Input for this task
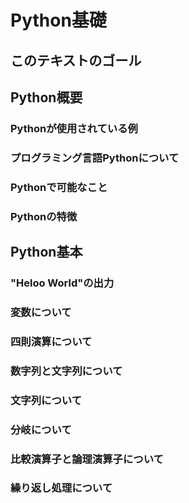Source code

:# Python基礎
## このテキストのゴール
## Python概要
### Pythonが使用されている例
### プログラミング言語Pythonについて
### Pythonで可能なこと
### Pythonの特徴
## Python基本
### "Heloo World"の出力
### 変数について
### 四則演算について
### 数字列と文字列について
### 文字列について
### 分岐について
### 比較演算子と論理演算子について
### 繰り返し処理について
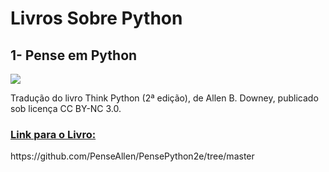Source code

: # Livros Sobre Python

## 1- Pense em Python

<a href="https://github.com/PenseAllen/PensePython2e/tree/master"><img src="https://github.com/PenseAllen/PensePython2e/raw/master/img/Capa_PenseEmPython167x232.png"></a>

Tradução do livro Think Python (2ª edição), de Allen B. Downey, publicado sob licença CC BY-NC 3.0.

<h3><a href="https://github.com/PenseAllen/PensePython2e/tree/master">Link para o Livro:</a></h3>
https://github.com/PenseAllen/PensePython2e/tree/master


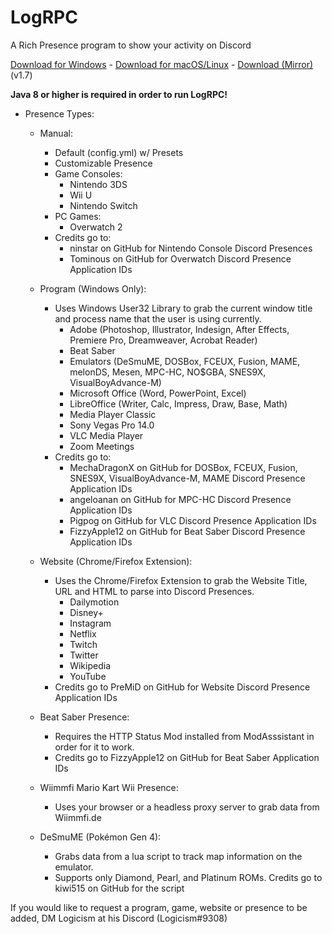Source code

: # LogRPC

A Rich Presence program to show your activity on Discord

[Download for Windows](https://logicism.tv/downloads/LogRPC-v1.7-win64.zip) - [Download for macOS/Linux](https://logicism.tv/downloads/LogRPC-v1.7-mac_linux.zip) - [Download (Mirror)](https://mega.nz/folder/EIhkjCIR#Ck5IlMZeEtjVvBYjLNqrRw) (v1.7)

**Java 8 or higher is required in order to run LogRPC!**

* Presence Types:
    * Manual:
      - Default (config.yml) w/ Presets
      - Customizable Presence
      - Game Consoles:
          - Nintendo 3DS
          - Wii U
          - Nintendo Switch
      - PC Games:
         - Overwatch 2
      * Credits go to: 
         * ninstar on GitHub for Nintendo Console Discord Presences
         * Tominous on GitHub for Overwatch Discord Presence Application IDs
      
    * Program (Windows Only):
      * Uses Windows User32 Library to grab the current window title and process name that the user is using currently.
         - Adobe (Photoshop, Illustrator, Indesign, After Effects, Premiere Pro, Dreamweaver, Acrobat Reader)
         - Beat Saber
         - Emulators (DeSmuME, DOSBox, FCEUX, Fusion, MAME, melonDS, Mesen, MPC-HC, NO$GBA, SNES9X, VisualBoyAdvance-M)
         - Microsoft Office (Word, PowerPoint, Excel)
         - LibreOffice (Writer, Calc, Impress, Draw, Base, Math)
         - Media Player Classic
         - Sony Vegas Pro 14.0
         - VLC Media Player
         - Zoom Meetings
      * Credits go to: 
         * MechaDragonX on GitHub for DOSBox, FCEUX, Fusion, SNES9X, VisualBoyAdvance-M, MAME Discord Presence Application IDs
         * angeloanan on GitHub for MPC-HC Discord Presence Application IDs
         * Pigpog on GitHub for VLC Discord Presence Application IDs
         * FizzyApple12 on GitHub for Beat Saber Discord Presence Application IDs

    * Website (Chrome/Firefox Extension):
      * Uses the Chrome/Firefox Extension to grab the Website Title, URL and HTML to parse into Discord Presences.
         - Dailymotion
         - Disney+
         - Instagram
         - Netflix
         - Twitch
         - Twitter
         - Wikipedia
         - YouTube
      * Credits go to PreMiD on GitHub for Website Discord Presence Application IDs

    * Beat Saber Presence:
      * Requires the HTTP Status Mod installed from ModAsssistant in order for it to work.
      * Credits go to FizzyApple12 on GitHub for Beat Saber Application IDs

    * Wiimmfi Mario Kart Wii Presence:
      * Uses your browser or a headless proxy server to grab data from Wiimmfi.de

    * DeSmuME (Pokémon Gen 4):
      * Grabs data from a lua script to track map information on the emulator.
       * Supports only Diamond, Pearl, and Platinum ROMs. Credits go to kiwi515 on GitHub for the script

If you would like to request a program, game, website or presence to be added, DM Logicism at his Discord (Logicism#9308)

==

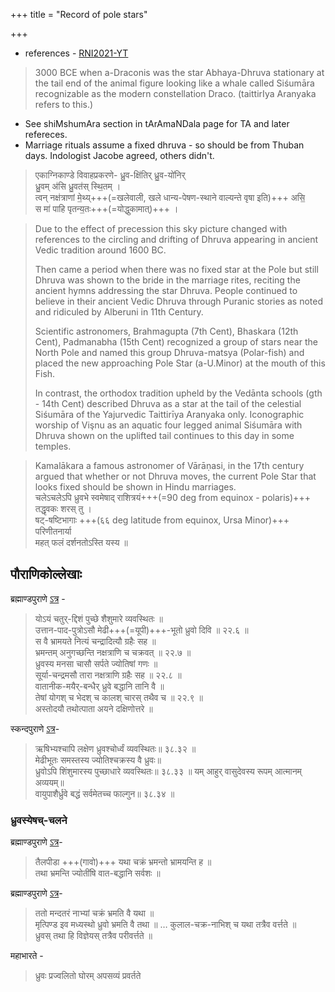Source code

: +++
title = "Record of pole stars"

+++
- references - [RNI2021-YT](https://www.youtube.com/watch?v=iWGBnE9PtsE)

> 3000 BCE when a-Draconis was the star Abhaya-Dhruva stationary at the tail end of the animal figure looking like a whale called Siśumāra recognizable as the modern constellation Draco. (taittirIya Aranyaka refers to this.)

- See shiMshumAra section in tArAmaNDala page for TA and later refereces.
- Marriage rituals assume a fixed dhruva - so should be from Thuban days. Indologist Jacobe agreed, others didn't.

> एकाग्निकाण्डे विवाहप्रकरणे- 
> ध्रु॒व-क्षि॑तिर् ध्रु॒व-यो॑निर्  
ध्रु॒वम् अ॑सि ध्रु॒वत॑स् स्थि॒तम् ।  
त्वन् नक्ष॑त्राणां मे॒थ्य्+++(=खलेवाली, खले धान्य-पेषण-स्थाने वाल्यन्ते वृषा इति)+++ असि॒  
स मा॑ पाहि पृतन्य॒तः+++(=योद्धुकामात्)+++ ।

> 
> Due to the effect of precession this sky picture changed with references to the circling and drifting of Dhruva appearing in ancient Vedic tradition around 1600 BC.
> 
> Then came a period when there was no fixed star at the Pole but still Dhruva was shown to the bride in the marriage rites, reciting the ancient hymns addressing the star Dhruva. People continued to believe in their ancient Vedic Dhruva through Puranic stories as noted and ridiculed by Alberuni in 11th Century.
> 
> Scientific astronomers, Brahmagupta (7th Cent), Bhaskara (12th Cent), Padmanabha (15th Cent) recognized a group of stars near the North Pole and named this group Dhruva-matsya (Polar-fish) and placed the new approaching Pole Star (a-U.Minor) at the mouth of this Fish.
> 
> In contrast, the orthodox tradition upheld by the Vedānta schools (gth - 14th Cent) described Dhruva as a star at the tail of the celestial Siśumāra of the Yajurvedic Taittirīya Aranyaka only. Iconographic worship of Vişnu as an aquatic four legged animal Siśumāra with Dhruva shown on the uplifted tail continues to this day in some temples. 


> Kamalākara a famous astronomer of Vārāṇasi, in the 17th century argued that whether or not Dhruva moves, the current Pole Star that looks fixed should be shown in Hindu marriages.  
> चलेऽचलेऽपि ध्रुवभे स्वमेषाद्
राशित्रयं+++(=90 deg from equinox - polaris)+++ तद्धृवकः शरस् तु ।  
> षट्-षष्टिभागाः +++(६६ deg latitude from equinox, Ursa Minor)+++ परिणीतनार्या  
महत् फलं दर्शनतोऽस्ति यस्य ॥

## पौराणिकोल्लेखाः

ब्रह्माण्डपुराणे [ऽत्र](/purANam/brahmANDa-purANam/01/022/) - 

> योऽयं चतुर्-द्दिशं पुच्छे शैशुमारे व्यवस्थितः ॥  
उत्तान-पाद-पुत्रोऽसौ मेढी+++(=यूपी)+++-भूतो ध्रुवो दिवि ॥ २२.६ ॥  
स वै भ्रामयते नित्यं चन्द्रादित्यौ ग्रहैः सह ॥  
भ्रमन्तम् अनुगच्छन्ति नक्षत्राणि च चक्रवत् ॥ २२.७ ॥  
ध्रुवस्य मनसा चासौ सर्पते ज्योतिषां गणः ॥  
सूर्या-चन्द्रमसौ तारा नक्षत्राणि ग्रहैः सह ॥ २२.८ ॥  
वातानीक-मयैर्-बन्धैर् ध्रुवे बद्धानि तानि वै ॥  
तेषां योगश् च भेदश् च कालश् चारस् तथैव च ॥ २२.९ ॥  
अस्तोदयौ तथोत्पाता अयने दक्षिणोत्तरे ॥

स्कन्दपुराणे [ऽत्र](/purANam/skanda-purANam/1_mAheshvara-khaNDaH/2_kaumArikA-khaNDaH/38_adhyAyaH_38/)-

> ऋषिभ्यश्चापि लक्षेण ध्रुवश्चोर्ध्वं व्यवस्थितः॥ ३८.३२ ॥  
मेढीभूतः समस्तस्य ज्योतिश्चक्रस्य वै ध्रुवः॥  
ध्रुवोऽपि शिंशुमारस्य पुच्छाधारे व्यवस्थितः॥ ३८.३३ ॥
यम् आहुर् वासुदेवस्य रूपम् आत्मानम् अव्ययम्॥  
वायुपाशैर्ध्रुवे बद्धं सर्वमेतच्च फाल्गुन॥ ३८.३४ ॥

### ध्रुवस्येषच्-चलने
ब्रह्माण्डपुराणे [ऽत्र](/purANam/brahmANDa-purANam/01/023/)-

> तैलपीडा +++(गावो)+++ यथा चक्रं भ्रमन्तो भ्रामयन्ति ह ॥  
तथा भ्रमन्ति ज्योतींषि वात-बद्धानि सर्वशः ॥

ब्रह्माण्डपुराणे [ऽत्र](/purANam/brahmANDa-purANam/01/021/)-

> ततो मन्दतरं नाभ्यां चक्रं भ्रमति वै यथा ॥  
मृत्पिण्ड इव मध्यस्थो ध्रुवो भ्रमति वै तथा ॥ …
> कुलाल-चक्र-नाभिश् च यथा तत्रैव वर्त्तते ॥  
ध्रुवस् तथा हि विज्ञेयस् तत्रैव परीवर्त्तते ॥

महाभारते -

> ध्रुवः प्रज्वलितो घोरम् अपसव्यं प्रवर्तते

...

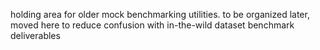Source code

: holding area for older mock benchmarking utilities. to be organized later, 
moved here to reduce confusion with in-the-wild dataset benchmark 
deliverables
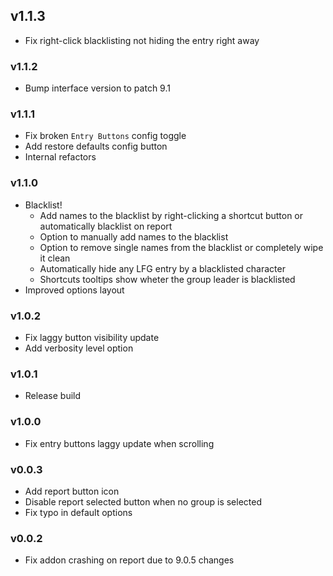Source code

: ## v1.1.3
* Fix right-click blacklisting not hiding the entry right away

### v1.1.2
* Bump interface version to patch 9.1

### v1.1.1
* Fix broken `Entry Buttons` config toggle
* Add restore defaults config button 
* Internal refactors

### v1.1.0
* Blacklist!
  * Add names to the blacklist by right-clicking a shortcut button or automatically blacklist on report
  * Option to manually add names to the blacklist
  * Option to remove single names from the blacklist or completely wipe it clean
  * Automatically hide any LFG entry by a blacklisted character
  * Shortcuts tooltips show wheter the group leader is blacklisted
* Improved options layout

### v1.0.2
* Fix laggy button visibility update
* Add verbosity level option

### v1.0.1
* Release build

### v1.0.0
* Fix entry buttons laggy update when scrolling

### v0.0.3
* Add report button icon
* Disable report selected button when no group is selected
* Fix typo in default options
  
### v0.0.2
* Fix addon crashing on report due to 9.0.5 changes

Work task
A word-for-word copy of the lines above from the one with "in some temples." through the one with "घोरम् अपसव्यं प्रवर्तते", inclusive, is the only output wanted.

Solution to the problem
> In contrast, the orthodox tradition upheld by the Vedānta schools (gth - 14th Cent) described Dhruva as a star at the tail of the celestial Siśumāra of the Yajurvedic Taittirīya Aranyaka only. Iconographic worship of Vişnu as an aquatic four legged animal Siśumāra with Dhruva shown on the uplifted tail continues to this day in some temples. 


> Kamalākara a famous astronomer of Vārāṇasi, in the 17th century argued that whether or not Dhruva moves, the current Pole Star that looks fixed should be shown in Hindu marriages.  
> चलेऽचलेऽपि ध्रुवभे स्वमेषाद्
राशित्रयं+++(=90 deg from equinox - polaris)+++ तद्धृवकः शरस् तु ।  
> षट्-षष्टिभागाः +++(६६ deg latitude from equinox, Ursa Minor)+++ परिणीतनार्या  
महत् फलं दर्शनतोऽस्ति यस्य ॥

## पौराणिकोल्लेखाः

ब्रह्माण्डपुराणे [ऽत्र](/purANam/brahmANDa-purANam/01/022/) - 

> योऽयं चतुर्-द्दिशं पुच्छे शैशुमारे व्यवस्थितः ॥  
उत्तान-पाद-पुत्रोऽसौ मेढी+++(=यूपी)+++-भूतो ध्रुवो दिवि ॥ २२.६ ॥  
स वै भ्रामयते नित्यं चन्द्रादित्यौ ग्रहैः सह ॥  
भ्रमन्तम् अनुगच्छन्ति नक्षत्राणि च चक्रवत् ॥ २२.७ ॥  
ध्रुवस्य मनसा चासौ सर्पते ज्योतिषां गणः ॥  
सूर्या-चन्द्रमसौ तारा नक्षत्राणि ग्रहैः सह ॥ २२.८ ॥  
वातानीक-मयैर्-बन्धैर् ध्रुवे बद्धानि तानि वै ॥  
तेषां योगश् च भेदश् च कालश् चारस् तथैव च ॥ २२.९ ॥  
अस्तोदयौ तथोत्पाता अयने दक्षिणोत्तरे ॥

स्कन्दपुराणे [ऽत्र](/purANam/skanda-purANam/1_mAheshvara-khaNDaH/2_kaumArikA-khaNDaH/38_adhyAyaH_38/)-

> ऋषिभ्यश्चापि लक्षेण ध्रुवश्चोर्ध्वं व्यवस्थितः॥ ३८.३२ ॥  
मेढीभूतः समस्तस्य ज्योतिश्चक्रस्य वै ध्रुवः॥  
ध्रुवोऽपि शिंशुमारस्य पुच्छाधारे व्यवस्थितः॥ ३८.३३ ॥
यम् आहुर् वासुदेवस्य रूपम् आत्मानम् अव्ययम्॥  
वायुपाशैर्ध्रुवे बद्धं सर्वमेतच्च फाल्गुन॥ ३८.३४ ॥

### ध्रुवस्येषच्-चलने
ब्रह्माण्डपुराणे [ऽत्र](/purANam/brahmANDa-purANam/01/023/)-

> तैलपीडा +++(गावो)+++ यथा चक्रं भ्रमन्तो भ्रामयन्ति ह ॥  
तथा भ्रमन्ति ज्योतींषि वात-बद्धानि सर्वशः ॥

ब्रह्माण्डपुराणे [ऽत्र](/purANam/brahmANDa-purANam/01/021/)-

> ततो मन्दतरं नाभ्यां चक्रं भ्रमति वै यथा ॥  
मृत्पिण्ड इव मध्यस्थो ध्रुवो भ्रमति वै तथा ॥ …
> कुलाल-चक्र-नाभिश् च यथा तत्रैव वर्त्तते ॥  
ध्रुवस् तथा हि विज्ञेयस् तत्रैव परीवर्त्तते ॥

महाभारते -

> ध्रुवः प्रज्वलितो घोरम् अपसव्यं प्रवर्तते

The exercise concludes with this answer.